In a piece Heidi wrote last month for the group weblog project at bandbacktogether.com, which focuses on health issues, she reflected on the diagnosis:
"My perspective does a dizzying 180: I have not lost the 'genetic lottery.' I am actually the luckiest person with phocomelia ever. It hurts a little to walk today, but I can walk. My IQ is high enough to be geeking out over genes and marveling at statistics. My face is pretty, unaffected. My spine - I get tears looking at the spines of these genetic lottery sisters - the spine that gets me so whiny/bitchy is so much better than it could be.
"My left hand skips over the keyboard and the little twinges of arthritis or carpal tunnel syndrome are a wonder. This hand, shaped exactly like my mother's, and sized exactly the same, is my focus.
"It feels like a treasure and waves of gratitude to the Universe/God/Goddess/Random Chance pour from me."
Vicky Richardson had not taken the morning sickness drug Thalidomide, which later was found to cause birth defects. In fact, she had taken no drugs during her pregnancy. She didn't smoke. She didn't consume alcohol.
Heidi said her parents told her that when she was born in April 1976, doctors at first wouldn't let Vicky or Ray Richardson see her. Her mother was terrified. What was wrong?
When they finally handed the blue-eyed baby girl to her, her mother breathed a sigh of relief.
"Is that all?"
Pam Whittinghill, Vicky's sister, recalls being at the hospital that day.
"The first time I saw her, she was maybe 15 minutes old, and the doctor let me go back to see her. Vicky had this little bundle. She opened up the little blanket and said, 'Oh, Pam, look at what we've got.'"
And they both stood there looking at the baby's beautiful blue eyes.
"That baby absolutely zinged me. Heidi and I have always been close," Pam recalled. Since Vicky died 11 years ago, she has considered herself a second mom.
"Her parents made the decision that 'if we don't tell her she's disabled, she won't be disabled - that was a word they never used," Pam said.
Ray said it may have started as a conscious decision, but his daughter got no special treatment because "she didn't need it."
"The fact of the matter is that Heidi's personality was such that she rarely asked for any accommodations. Mostly she figured out how to make do. She was tying her shoes, and her brother still wanted Velcro straps.
"About the only thing I did was switch the brake handles around on her bicycle. Her left hand, where her strength is, needed to be able to stop the back wheel and not the front," he said.
Heidi was raised in Dunbar, where one of her first memories related to her right arm is her mom helping her put on a coat over her cast. She'd had surgery on the malformed arm, to help make it more functional. Because of the surgery, which involved removing a tendon from her leg, she has pincer ability on that side.

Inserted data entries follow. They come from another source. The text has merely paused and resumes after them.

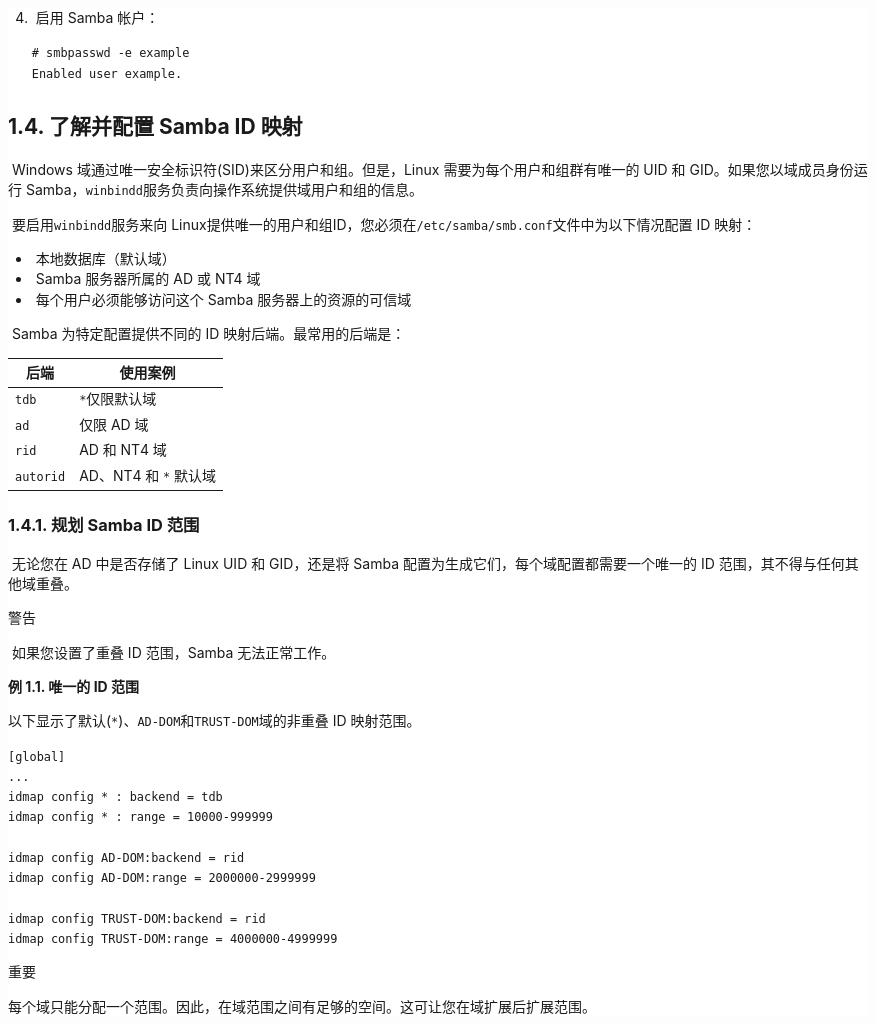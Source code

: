 4. ​							启用 Samba 帐户： 					

   ```none
   # smbpasswd -e example
   Enabled user example.
   ```

## 1.4. 了解并配置 Samba ID 映射

​				Windows 域通过唯一安全标识符(SID)来区分用户和组。但是，Linux 需要为每个用户和组群有唯一的 UID 和 GID。如果您以域成员身份运行 Samba，`winbindd`服务负责向操作系统提供域用户和组的信息。 		

​				要启用`winbindd`服务来向 Linux提供唯一的用户和组ID，您必须在`/etc/samba/smb.conf`文件中为以下情况配置 ID 映射： 		

- ​						本地数据库（默认域） 				
- ​						Samba 服务器所属的 AD 或 NT4 域 				
- ​						每个用户必须能够访问这个 Samba 服务器上的资源的可信域 				

​				Samba 为特定配置提供不同的 ID 映射后端。最常用的后端是： 		

| 后端      | 使用案例              |
| --------- | --------------------- |
| `tdb`     | `*`仅限默认域         |
| `ad`      | 仅限 AD 域            |
| `rid`     | AD 和 NT4 域          |
| `autorid` | AD、NT4 和 `*` 默认域 |

### 1.4.1. 规划 Samba ID 范围

​					无论您在 AD 中是否存储了 Linux UID 和 GID，还是将 Samba 配置为生成它们，每个域配置都需要一个唯一的 ID 范围，其不得与任何其他域重叠。 			

警告

​						如果您设置了重叠 ID 范围，Samba 无法正常工作。 				

**例 1.1. 唯一的 ID 范围**

​						以下显示了默认(`*`)、`AD-DOM`和`TRUST-DOM`域的非重叠 ID 映射范围。 				

```none
[global]
...
idmap config * : backend = tdb
idmap config * : range = 10000-999999

idmap config AD-DOM:backend = rid
idmap config AD-DOM:range = 2000000-2999999

idmap config TRUST-DOM:backend = rid
idmap config TRUST-DOM:range = 4000000-4999999
```

重要

​						每个域只能分配一个范围。因此，在域范围之间有足够的空间。这可让您在域扩展后扩展范围。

"I remember them saying, 'God makes everyone different,' the things any good parents would say," she said.
Later in grade school, her scoliosis was diagnosed and doctors wanted to fit her with a corrective brace. Heidi refused - a decision she now regrets - and her parents didn't force the issue. She didn't want to be the kid with the weird arm and a brace.
Heidi said if she got picked on in school, it wasn't for her appearance but because "I was a brainy smart ass."
Friends expected her to be one of them.
At 17, when she balked at the idea of playing a game of pool, a boyfriend said, "Yes, you can. You can do everything."